═════ EXTRACTED MATERIAL ═════

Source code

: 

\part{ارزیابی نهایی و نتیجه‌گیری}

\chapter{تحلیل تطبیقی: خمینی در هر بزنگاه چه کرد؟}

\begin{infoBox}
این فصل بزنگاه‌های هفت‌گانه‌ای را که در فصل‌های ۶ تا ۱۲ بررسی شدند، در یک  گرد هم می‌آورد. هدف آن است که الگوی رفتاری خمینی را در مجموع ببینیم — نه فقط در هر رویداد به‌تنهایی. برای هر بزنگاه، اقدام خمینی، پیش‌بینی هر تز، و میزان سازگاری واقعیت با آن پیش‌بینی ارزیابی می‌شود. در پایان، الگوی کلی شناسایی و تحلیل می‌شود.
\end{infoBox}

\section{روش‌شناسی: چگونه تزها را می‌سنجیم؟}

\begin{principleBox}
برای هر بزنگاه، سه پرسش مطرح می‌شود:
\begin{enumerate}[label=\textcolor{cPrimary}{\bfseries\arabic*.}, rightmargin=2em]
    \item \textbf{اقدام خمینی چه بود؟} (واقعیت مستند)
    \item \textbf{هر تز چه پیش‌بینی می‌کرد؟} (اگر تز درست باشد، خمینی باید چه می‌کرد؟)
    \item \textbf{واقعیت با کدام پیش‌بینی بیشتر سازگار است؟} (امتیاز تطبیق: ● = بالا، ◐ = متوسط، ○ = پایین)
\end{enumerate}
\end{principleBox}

═════

WORK REQUEST
Would you print all of the material above exactly as written?

RESPONSE TO THIS TASK
Source code

: 

\part{ارزیابی نهایی و نتیجه‌گیری}

\chapter{تحلیل تطبیقی: خمینی در هر بزنگاه چه کرد؟}

\begin{infoBox}
این فصل بزنگاه‌های هفت‌گانه‌ای را که در فصل‌های ۶ تا ۱۲ بررسی شدند، در یک  گرد هم می‌آورد. هدف آن است که الگوی رفتاری خمینی را در مجموع ببینیم — نه فقط در هر رویداد به‌تنهایی. برای هر بزنگاه، اقدام خمینی، پیش‌بینی هر تز، و میزان سازگاری واقعیت با آن پیش‌بینی ارزیابی می‌شود. در پایان، الگوی کلی شناسایی و تحلیل می‌شود.
\end{infoBox}

\section{روش‌شناسی: چگونه تزها را می‌سنجیم؟}

\begin{principleBox}
برای هر بزنگاه، سه پرسش مطرح می‌شود:
\begin{enumerate}[label=\textcolor{cPrimary}{\bfseries\arabic*.}, rightmargin=2em]
    \item \textbf{اقدام خمینی چه بود؟} (واقعیت مستند)
    \item \textbf{هر تز چه پیش‌بینی می‌کرد؟} (اگر تز درست باشد، خمینی باید چه می‌کرد؟)
    \item \textbf{واقعیت با کدام پیش‌بینی بیشتر سازگار است؟} (امتیاز تطبیق: ● = بالا، ◐ = متوسط، ○ = پایین)
\end{enumerate}
\end{principleBox}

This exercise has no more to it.